Sand production is a common problem in both oil and gas wells, especially when the reservoir is poorly consolidated. If the stress acting on the rock around the well becomes larger than the rock strength, shear failure of the borehole or perforation wall will occur. Shear failure results in the breaking of bonds between neighboring sand grains. The retaining forces are then reduced, and individual sand grains can be mobilized.
The fluid flow then erodes this zone, carrying sand grains into the wellbore. If the fluid velocity is high enough, the sand will be transported all the way to the surface. Often the start of sand production coincides with water breakthrough.

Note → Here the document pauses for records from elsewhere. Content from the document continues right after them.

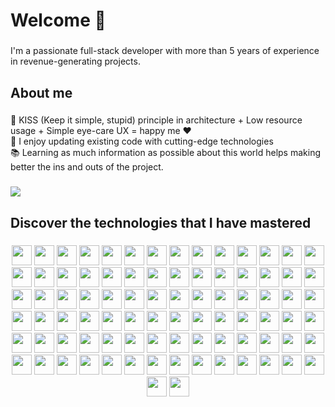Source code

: <h1 align="left">Welcome 👋</h1>

###

<p align="left">I'm a passionate full-stack developer with more than 5 years of experience in revenue-generating projects.</p>

###

<h2 align="left">About me</h2>

###

<p align="left">🎯 KISS (Keep it simple, stupid) principle in architecture + Low resource usage + Simple eye-care UX = happy me ❤️<br>🎲 I enjoy updating existing code with cutting-edge technologies<br>📚  Learning as much information as possible about this world helps making better the ins and outs of the project.</p>

###

<picture>
  <source
    srcset="https://github-readme-stats.vercel.app/api?username=l-you&show_icons=true&hide=stars&show=reviews,discussions_started,discussions_answered,prs_merged,prs_merged_percentage&include_all_commits=true&theme=dark"
    media="(prefers-color-scheme: dark)"
  />
  <source
    srcset="https://github-readme-stats.vercel.app/api?username=l-you&show_icons=true&hide=stars&show=reviews,discussions_started,discussions_answered,prs_merged,prs_merged_percentage&include_all_commits=true"
    media="(prefers-color-scheme: light), (prefers-color-scheme: no-preference)"
  />
  <img src="https://github-readme-stats.vercel.app/api?username=l-you&show_icons=true&hide=stars&show=reviews,discussions_started,discussions_answered,prs_merged,prs_merged_percentage&include_all_commits=true" />
</picture>


###

<h2 align="left">Discover the technologies that I have mastered</h2>

###

<div align="center">
<img height="32" width="32" src="https://cdn.simpleicons.org/html5/white/dark" />
<img height="32" width="32" src="https://cdn.simpleicons.org/javascript/white/dark" />
<img height="32" width="32" src="https://cdn.simpleicons.org/googleappsscript/white/dark" />
<img height="32" width="32" src="https://cdn.simpleicons.org/typescript/white/dark" />
<img height="32" width="32" src="https://cdn.simpleicons.org/goland/white/dark" />
<img height="32" width="32" src="https://cdn.simpleicons.org/go/white/dark" />
<img height="32" width="32" src="https://cdn.simpleicons.org/googleads/white/dark" />
<img height="32" width="32" src="https://cdn.simpleicons.org/googletagmanager/white/dark" />
<img height="32" width="32" src="https://cdn.simpleicons.org/googletagmanager/white/dark" />
<img height="32" width="32" src="https://cdn.simpleicons.org/rust/white/dark" />
<img height="32" width="32" src="https://cdn.simpleicons.org/php/white/dark" />
<img height="32" width="32" src="https://cdn.simpleicons.org/phpstorm/white/dark" />
<img height="32" width="32" src="https://cdn.simpleicons.org/symfony/white/dark" />
<img height="32" width="32" src="https://cdn.simpleicons.org/docker/white/dark" />
<img height="32" width="32" src="https://cdn.simpleicons.org/meilisearch/white/dark" />
<img height="32" width="32" src="https://cdn.simpleicons.org/eslint/white/dark" />
<img height="32" width="32" src="https://cdn.simpleicons.org/prettier/white/dark" />
<img height="32" width="32" src="https://cdn.simpleicons.org/autoprefixer/white/dark" />
<img height="32" width="32" src="https://cdn.simpleicons.org/nextdotjs/white/dark" />
<img height="32" width="32" src="https://cdn.simpleicons.org/shadcnui/white/dark" />
<img height="32" width="32" src="https://cdn.simpleicons.org/mui/white/dark" />
<img height="32" width="32" src="https://cdn.simpleicons.org/homebrew/white/dark" />
<img height="32" width="32" src="https://cdn.simpleicons.org/linux/white/dark" />
<img height="32" width="32" src="https://cdn.simpleicons.org/ubuntu/white/dark" />
<img height="32" width="32" src="https://cdn.simpleicons.org/ubuntu/white/dark" />
<img height="32" width="32" src="https://cdn.simpleicons.org/shell/white/dark" />
<img height="32" width="32" src="https://cdn.simpleicons.org/shopify/white/dark" />
<img height="32" width="32" src="https://cdn.simpleicons.org/webassembly/white/dark" />
<img height="32" width="32" src="https://cdn.simpleicons.org/webstorm/white/dark" />
<img height="32" width="32" src="https://cdn.simpleicons.org/redis/white/dark" />
<img height="32" width="32" src="https://cdn.simpleicons.org/nginx/white/dark" />
<img height="32" width="32" src="https://cdn.simpleicons.org/gin/white/dark" />
<img height="32" width="32" src="https://cdn.simpleicons.org/graphql/white/dark" />
<img height="32" width="32" src="https://cdn.simpleicons.org/apollographql/white/dark" />
<img height="32" width="32" src="https://cdn.simpleicons.org/wordpress/white/dark" />
<img height="32" width="32" src="https://cdn.simpleicons.org/github/white/dark" />
<img height="32" width="32" src="https://cdn.simpleicons.org/githubactions/white/dark" />
<img height="32" width="32" src="https://cdn.simpleicons.org/gitlab/white/dark" />
<img height="32" width="32" src="https://cdn.simpleicons.org/css3/white/dark" />
<img height="32" width="32" src="https://cdn.simpleicons.org/cssmodules/white/dark" />
<img height="32" width="32" src="https://cdn.simpleicons.org/tailwindcss/white/dark" />
<img height="32" width="32" src="https://cdn.simpleicons.org/purgecss/white/dark" />
<img height="32" width="32" src="https://cdn.simpleicons.org/sass/white/dark" />
<img height="32" width="32" src="https://cdn.simpleicons.org/nodedotjs/white/dark" />
<img height="32" width="32" src="https://cdn.simpleicons.org/tsnode/white/dark" />
<img height="32" width="32" src="https://cdn.simpleicons.org/bun/white/dark" />
<img height="32" width="32" src="https://cdn.simpleicons.org/ffmpeg/white/dark" />
<img height="32" width="32" src="https://cdn.simpleicons.org/codepen/white/dark" />
<img height="32" width="32" src="https://cdn.simpleicons.org/codesandbox/white/dark" />
<img height="32" width="32" src="https://cdn.simpleicons.org/mysql/white/dark" />
<img height="32" width="32" src="https://cdn.simpleicons.org/contentful/white/dark" />
<img height="32" width="32" src="https://cdn.simpleicons.org/fishshell/white/dark" />
<img height="32" width="32" src="https://cdn.simpleicons.org/openssl/white/dark" />
<img height="32" width="32" src="https://cdn.simpleicons.org/openapiinitiative/white/dark" />
<img height="32" width="32" src="https://cdn.simpleicons.org/openai/white/dark" />
<img height="32" width="32" src="https://cdn.simpleicons.org/cloudflare/white/dark" />
<img height="32" width="32" src="https://cdn.simpleicons.org/apache/white/dark" />
<img height="32" width="32" src="https://cdn.simpleicons.org/react/white/dark" />
<img height="32" width="32" src="https://cdn.simpleicons.org/remark/white/dark" />
<img height="32" width="32" src="https://cdn.simpleicons.org/markdown/white/dark" />
<img height="32" width="32" src="https://cdn.simpleicons.org/sharp/white/dark" />
<img height="32" width="32" src="https://cdn.simpleicons.org/zod/white/dark" />
<img height="32" width="32" src="https://cdn.simpleicons.org/tauri/white/dark" />
<img height="32" width="32" src="https://cdn.simpleicons.org/postcss/white/dark" />
<img height="32" width="32" src="https://cdn.simpleicons.org/postgresql/white/dark" />
<img height="32" width="32" src="https://cdn.simpleicons.org/pwa/white/dark" />
<img height="32" width="32" src="https://cdn.simpleicons.org/googlesearchconsole/white/dark" />
<img height="32" width="32" src="https://cdn.simpleicons.org/woocommerce/white/dark" />
<img height="32" width="32" src="https://cdn.simpleicons.org/pnpm/white/dark" />
<img height="32" width="32" src="https://cdn.simpleicons.org/npm/white/dark" />
<img height="32" width="32" src="https://cdn.simpleicons.org/yarn/white/dark" />
<img height="32" width="32" src="https://cdn.simpleicons.org/rabbitmq/white/dark" />
<img height="32" width="32" src="https://cdn.simpleicons.org/mariadb/white/dark" />
<img height="32" width="32" src="https://cdn.simpleicons.org/arduino/white/dark" />
<img height="32" width="32" src="https://cdn.simpleicons.org/webpack/white/dark" />
<img height="32" width="32" src="https://cdn.simpleicons.org/esbuild/white/dark" />
<img height="32" width="32" src="https://cdn.simpleicons.org/reacthookform/white/dark" />
<img height="32" width="32" src="https://cdn.simpleicons.org/mocha/white/dark" />
<img height="32" width="32" src="https://cdn.simpleicons.org/wakatime/white/dark" />
<img height="32" width="32" src="https://cdn.simpleicons.org/alpinelinux/white/dark" />
<img height="32" width="32" src="https://cdn.simpleicons.org/testinglibrary/white/dark" />
<img height="32" width="32" src="https://cdn.simpleicons.org/jest/white/dark" />
<img height="32" width="32" src="https://cdn.simpleicons.org/torproject/white/dark" />
<img height="32" width="32" src="https://cdn.simpleicons.org/turborepo/white/dark" />
<img height="32" width="32" src="https://cdn.simpleicons.org/alpinelinux/white/dark" />
<img height="32" width="32" src="https://cdn.simpleicons.org/obsidian/white/dark" />



</div>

Various methods have been developed to stop sand entering the well. The most common is the installation of a screen or slotted liner, perhaps combined with a gravel pack, in the production interval. Management techniques have also been developed, such as the maximum sand free rate (MSFR), or acceptable sand rate (ASR), whereby the well is choked back and the flow rate reduced. However, this often involves flowing the well far below its potential, and perhaps at an uneconomic rate.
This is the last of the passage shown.